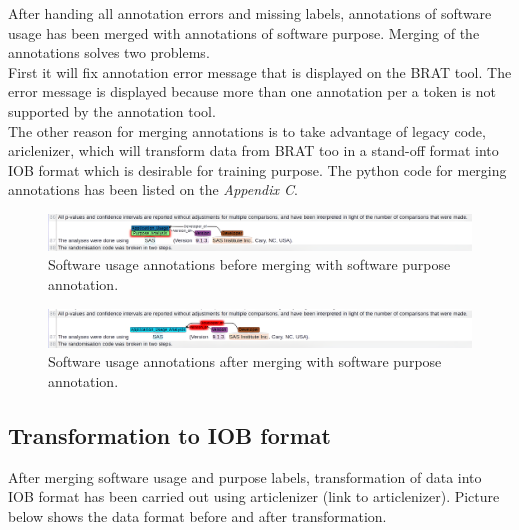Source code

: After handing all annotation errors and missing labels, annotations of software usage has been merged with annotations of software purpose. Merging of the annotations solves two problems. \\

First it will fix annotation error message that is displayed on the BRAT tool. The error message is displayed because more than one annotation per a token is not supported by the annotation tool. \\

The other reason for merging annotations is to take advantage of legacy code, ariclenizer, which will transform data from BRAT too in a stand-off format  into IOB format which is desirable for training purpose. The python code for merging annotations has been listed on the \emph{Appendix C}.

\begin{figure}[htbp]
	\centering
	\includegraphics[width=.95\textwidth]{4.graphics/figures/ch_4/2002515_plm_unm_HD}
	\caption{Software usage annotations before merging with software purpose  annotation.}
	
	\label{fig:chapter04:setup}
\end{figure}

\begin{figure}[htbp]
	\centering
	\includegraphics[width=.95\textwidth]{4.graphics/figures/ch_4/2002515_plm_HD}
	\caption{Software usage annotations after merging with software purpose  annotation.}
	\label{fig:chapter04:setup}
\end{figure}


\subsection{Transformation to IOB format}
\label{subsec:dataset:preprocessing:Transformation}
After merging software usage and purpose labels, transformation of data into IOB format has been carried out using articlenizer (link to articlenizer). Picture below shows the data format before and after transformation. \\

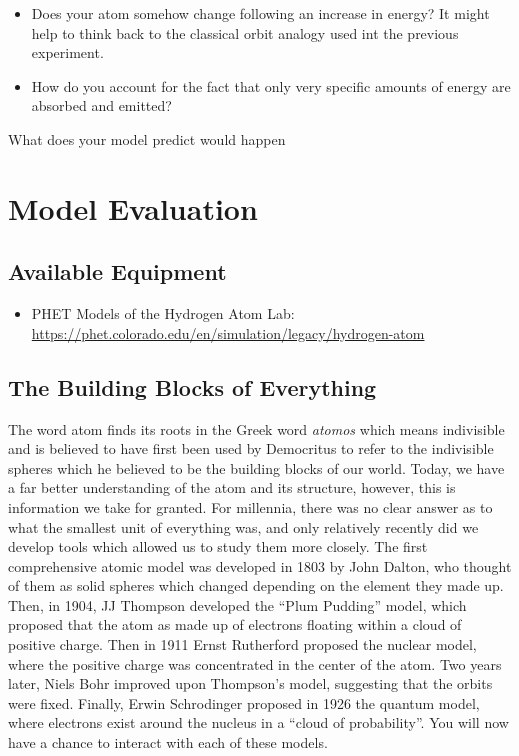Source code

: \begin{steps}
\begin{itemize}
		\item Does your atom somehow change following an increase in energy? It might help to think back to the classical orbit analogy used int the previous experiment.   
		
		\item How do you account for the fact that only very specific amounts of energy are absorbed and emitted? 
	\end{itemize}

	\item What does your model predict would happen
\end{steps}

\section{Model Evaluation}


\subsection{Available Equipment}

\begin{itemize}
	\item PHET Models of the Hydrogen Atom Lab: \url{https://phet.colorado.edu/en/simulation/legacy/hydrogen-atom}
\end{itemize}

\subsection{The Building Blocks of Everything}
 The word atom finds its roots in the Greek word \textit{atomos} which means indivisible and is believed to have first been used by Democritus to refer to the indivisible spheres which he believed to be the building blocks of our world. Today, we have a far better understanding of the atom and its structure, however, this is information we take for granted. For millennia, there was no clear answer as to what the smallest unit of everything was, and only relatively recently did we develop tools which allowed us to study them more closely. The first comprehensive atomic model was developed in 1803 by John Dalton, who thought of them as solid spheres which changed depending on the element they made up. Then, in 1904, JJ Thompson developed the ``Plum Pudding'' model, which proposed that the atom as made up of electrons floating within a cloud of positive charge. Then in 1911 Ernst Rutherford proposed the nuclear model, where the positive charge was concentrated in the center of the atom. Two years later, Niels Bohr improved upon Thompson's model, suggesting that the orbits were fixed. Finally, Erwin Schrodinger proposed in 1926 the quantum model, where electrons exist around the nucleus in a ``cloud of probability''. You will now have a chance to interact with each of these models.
☆ ☆ ☆
Print every entry above again without changing a word, and omit the pictures.

Source code

: After handing all annotation errors and missing labels, annotations of software usage has been merged with annotations of software purpose. Merging of the annotations solves two problems. \\

First it will fix annotation error message that is displayed on the BRAT tool. The error message is displayed because more than one annotation per a token is not supported by the annotation tool. \\

The other reason for merging annotations is to take advantage of legacy code, ariclenizer, which will transform data from BRAT too in a stand-off format  into IOB format which is desirable for training purpose. The python code for merging annotations has been listed on the \emph{Appendix C}.

\begin{figure}[htbp]
	\centering
	\includegraphics[width=.95\textwidth]{4.graphics/figures/ch_4/2002515_plm_unm_HD}
	\caption{Software usage annotations before merging with software purpose  annotation.}
	
	\label{fig:chapter04:setup}
\end{figure}

\begin{figure}[htbp]
	\centering
	\includegraphics[width=.95\textwidth]{4.graphics/figures/ch_4/2002515_plm_HD}
	\caption{Software usage annotations after merging with software purpose  annotation.}
	\label{fig:chapter04:setup}
\end{figure}


\subsection{Transformation to IOB format}
\label{subsec:dataset:preprocessing:Transformation}
After merging software usage and purpose labels, transformation of data into IOB format has been carried out using articlenizer (link to articlenizer). Picture below shows the data format before and after transformation. \\

Source code

: \begin{steps}
\begin{itemize}
		\item Does your atom somehow change following an increase in energy? It might help to think back to the classical orbit analogy used int the previous experiment.   
		
		\item How do you account for the fact that only very specific amounts of energy are absorbed and emitted? 
	\end{itemize}

	\item What does your model predict would happen
\end{steps}

\section{Model Evaluation}


\subsection{Available Equipment}

\begin{itemize}
	\item PHET Models of the Hydrogen Atom Lab: \url{https://phet.colorado.edu/en/simulation/legacy/hydrogen-atom}
\end{itemize}

\subsection{The Building Blocks of Everything}
 The word atom finds its roots in the Greek word \textit{atomos} which means indivisible and is believed to have first been used by Democritus to refer to the indivisible spheres which he believed to be the building blocks of our world. Today, we have a far better understanding of the atom and its structure, however, this is information we take for granted. For millennia, there was no clear answer as to what the smallest unit of everything was, and only relatively recently did we develop tools which allowed us to study them more closely. The first comprehensive atomic model was developed in 1803 by John Dalton, who thought of them as solid spheres which changed depending on the element they made up. Then, in 1904, JJ Thompson developed the ``Plum Pudding'' model, which proposed that the atom as made up of electrons floating within a cloud of positive charge. Then in 1911 Ernst Rutherford proposed the nuclear model, where the positive charge was concentrated in the center of the atom. Two years later, Niels Bohr improved upon Thompson's model, suggesting that the orbits were fixed. Finally, Erwin Schrodinger proposed in 1926 the quantum model, where electrons exist around the nucleus in a ``cloud of probability''. You will now have a chance to interact with each of these models.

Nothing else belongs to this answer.